Here are the details for my reno:

I'm using the same mix of seed I used for Part 1 of the reno on the right side: 80/20 TTTF/KBG which I purchased from The Hogan Company.

TTTF = Titanium 2LS, Rebounder, Firewall, Paramount (80%)
KBG = Blue Note, NuGlade, Midnight, Legend (20%)

The area is 3,000 square feet. It will be interesting to see how this left side compares to my reno from last year on the right side. The left side gets full sun all day whereas the right side only gets sun until about 1 pm due to some tree cover on that side of my property.

Timeline:

July 31 - 1st Round Gly (6oz/M) with AMS (1 Tablespoon)
August 7 - Scalp and 2nd Round Gly
August 14 - Spread top soil over bare areas
August 29 - SEED DOWN

I first used my SunJoe tiller to rough up the top 1/2 inch or so of soil. After fallowing for several weeks, the ground was pretty hard and difficult to rough up with a rake. The SunJoe was a true life/back saver. Easily the MVP of the reno thus far. I then spent a lot of time using my Level Lawn to smooth everything out and get rid of rocks/clumps that were on the surface.

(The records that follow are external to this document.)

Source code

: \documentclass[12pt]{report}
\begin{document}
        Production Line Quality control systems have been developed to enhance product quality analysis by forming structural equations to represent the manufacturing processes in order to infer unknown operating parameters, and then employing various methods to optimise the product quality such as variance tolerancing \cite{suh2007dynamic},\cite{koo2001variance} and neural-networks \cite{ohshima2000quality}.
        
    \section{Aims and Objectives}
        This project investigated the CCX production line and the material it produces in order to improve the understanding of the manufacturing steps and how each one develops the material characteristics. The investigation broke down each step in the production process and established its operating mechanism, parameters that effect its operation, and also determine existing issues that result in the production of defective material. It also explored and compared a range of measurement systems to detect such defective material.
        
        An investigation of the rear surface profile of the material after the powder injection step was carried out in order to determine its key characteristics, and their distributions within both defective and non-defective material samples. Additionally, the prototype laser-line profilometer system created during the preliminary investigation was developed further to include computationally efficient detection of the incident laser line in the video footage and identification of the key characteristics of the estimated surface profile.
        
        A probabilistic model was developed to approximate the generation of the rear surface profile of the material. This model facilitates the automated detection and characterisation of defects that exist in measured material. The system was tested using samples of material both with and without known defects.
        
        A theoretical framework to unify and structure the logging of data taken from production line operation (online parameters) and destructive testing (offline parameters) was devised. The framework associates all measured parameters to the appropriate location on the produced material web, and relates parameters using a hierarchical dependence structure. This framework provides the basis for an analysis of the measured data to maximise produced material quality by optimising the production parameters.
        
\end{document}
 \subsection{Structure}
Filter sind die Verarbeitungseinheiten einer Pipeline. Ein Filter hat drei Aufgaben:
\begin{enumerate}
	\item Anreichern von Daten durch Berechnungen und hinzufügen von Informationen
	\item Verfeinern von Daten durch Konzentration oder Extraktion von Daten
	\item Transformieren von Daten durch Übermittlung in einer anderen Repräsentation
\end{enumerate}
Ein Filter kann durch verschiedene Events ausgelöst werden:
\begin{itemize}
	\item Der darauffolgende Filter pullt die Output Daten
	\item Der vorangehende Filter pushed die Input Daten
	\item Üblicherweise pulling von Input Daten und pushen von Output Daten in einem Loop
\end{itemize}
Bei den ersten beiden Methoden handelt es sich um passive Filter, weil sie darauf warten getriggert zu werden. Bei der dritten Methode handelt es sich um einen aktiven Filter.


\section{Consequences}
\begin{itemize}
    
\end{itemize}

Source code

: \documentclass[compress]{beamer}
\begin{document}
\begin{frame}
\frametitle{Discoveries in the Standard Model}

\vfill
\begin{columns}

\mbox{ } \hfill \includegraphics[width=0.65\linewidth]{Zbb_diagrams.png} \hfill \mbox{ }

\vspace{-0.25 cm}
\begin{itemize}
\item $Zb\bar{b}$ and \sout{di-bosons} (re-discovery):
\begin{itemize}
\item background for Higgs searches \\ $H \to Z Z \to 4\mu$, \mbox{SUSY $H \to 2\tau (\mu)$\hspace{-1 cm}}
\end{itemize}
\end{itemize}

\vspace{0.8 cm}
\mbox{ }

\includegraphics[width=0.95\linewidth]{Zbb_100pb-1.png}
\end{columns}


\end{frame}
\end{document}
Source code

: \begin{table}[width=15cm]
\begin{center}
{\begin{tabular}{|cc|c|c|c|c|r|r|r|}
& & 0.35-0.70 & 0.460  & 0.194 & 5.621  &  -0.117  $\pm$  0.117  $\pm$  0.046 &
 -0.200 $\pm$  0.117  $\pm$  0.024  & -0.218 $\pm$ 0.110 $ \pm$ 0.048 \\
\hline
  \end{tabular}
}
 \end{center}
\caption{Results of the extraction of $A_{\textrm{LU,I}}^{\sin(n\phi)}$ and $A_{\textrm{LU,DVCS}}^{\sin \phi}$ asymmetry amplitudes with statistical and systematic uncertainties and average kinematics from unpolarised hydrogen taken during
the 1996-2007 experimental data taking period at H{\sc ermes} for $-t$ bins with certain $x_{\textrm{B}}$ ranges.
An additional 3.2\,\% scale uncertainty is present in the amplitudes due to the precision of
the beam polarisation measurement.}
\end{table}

I then spread 18 lbs of seed using my Scott's spreader. I first put the spreader on setting 5 and did north/south and east/west passes. I then set it on setting 7 and did a diagonal pass through the area to finish it off. I then raked and rolled the seed and spray Tenacity at the 4oz/acre rate. Then spread 6 bales of Peat Moss. Ran the sprinklers for about 40 minutes to give it a good soak.


----------



## MJR12284 (Jun 21, 2020)

Sigh. Hurricane Ida almost completely washed out the backyard. I didn't get any pics but there were fairly deep ruts/rivers (some at least 2-3 inches) from the almost 6 inches of rain we got here. I went out last night and tried to rake everything out/knock down the Peat Moss piles as smooth as possible. Ida hit us only 3 days after my original seed down date and given the amount of washout, I decided to essentially start over last night and spread about 18 lbs of seed. I don't have access to a roller anymore so I won't be able to roll in the seed as I did the first time around. Oh well. This morning I went out and spread a few more bales of Peat Moss. This is why you purchase extra seed for your reno!


----------



## kman6234 (Jul 29, 2021)

Good luck with the 2nd seeding! I hope everything works out better then the first. We also got 6 inches from Ida. Hit me on day 6 after seed down.


----------



## MJR12284 (Jun 21, 2020)

I am a bit late updating this journal, but I have a good excuse: We just got home yesterday from the hospital with Baby Boy #2 born on Friday 9/3!

My fears about washout from Hurricane Ida may have been a bit premature. I came home on Sunday (DAS 7) to see some very decent germ from my initial seed down date (August 29). Much more so than I had expected. Combined with the new germ I am expecting from the additional seed I threw down on 9/3, there should be even more germ over the next couple days here.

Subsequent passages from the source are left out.